_Records supplied_:
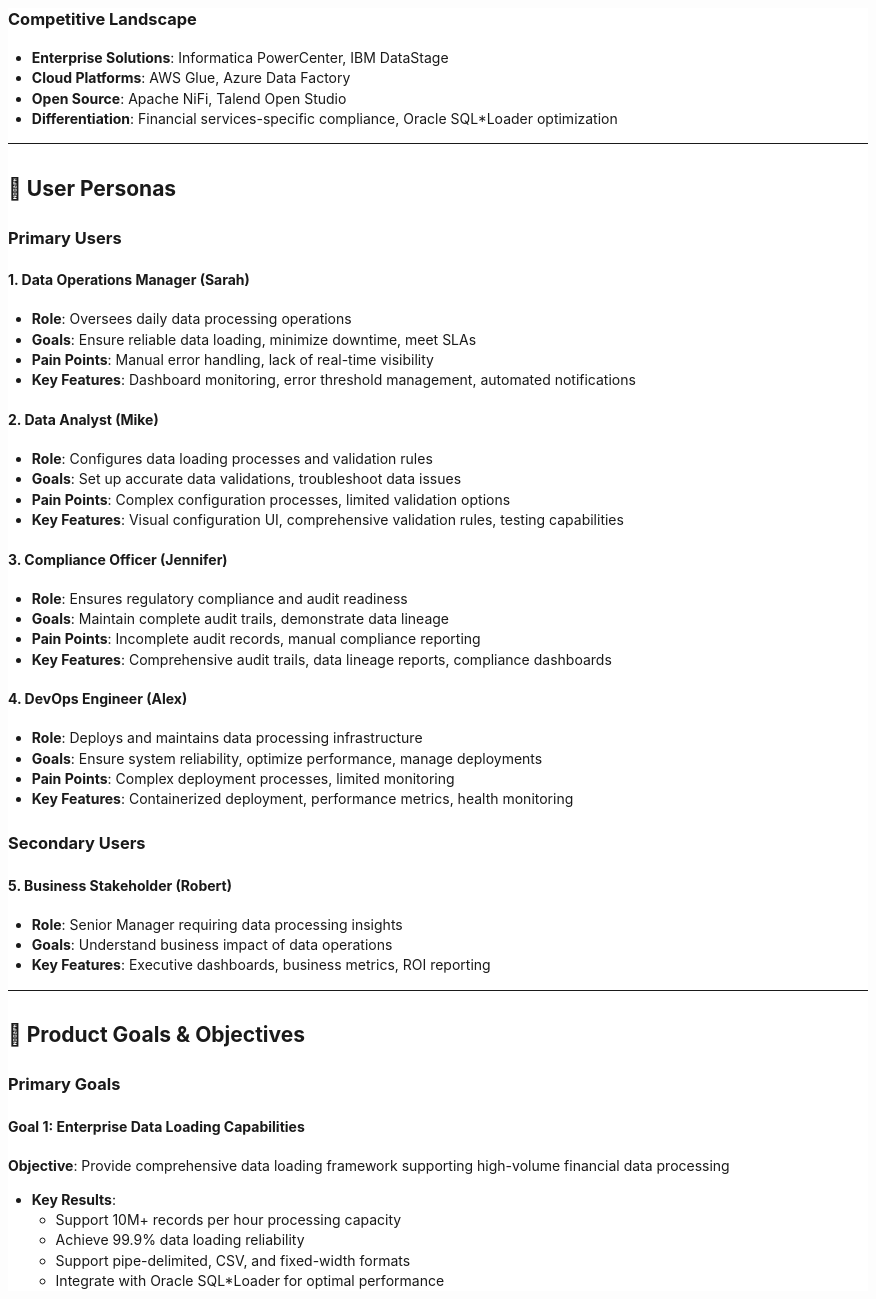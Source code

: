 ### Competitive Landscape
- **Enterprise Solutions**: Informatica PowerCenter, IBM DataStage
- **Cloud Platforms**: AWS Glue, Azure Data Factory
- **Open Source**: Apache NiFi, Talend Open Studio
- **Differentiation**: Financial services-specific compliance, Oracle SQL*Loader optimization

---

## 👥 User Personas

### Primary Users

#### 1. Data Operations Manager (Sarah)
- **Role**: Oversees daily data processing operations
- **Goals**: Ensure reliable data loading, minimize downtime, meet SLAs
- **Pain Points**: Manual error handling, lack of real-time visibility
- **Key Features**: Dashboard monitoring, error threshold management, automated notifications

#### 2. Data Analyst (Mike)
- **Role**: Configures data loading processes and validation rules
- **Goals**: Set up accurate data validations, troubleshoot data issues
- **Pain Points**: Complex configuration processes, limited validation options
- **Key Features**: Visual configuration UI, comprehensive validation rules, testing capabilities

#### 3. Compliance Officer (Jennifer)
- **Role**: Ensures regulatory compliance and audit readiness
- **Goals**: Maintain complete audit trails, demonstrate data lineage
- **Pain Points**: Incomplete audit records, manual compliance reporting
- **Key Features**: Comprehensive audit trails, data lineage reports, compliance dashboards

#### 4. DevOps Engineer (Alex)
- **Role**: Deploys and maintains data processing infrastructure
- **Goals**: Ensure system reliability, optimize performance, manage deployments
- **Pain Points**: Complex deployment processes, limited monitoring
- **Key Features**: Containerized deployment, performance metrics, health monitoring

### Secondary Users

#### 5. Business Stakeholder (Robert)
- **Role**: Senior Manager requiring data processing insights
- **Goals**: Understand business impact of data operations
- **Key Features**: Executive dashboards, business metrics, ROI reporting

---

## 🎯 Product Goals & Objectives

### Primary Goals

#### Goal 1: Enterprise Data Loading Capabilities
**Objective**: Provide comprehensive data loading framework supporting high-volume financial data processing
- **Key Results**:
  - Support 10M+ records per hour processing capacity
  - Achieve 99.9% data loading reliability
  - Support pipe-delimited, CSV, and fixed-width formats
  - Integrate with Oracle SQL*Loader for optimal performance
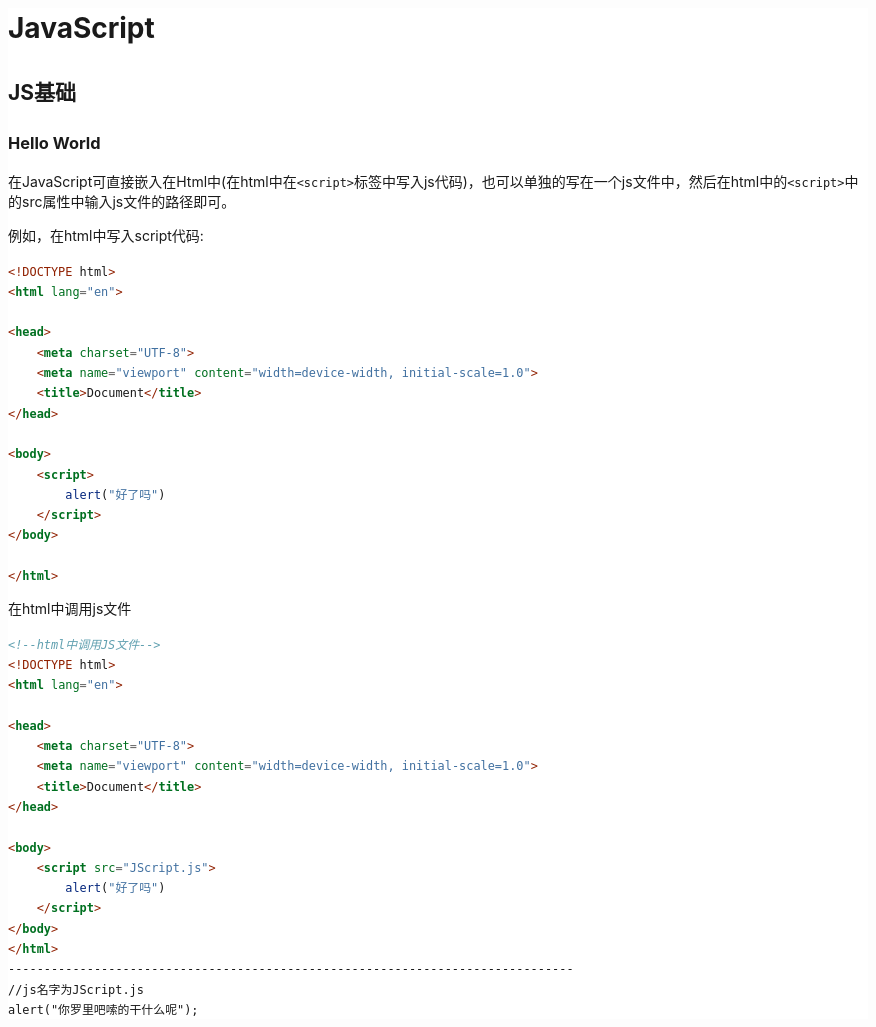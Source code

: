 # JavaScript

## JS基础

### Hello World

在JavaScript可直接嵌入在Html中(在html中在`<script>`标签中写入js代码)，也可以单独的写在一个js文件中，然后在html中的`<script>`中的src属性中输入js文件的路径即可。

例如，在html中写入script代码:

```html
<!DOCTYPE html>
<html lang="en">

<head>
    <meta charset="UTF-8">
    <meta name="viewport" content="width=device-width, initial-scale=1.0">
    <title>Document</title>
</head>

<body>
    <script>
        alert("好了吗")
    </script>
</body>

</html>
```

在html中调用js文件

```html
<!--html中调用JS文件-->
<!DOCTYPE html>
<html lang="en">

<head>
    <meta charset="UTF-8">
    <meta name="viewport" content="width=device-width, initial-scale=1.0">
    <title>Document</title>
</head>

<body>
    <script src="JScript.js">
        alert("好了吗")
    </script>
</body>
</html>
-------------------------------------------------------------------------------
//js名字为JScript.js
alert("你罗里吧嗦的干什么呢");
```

_Work request_: From the data above, copy each line where the string "dashboards" appears.

_Output_:
- **Key Features**: Comprehensive audit trails, data lineage reports, compliance dashboards
- **Key Features**: Executive dashboards, business metrics, ROI reporting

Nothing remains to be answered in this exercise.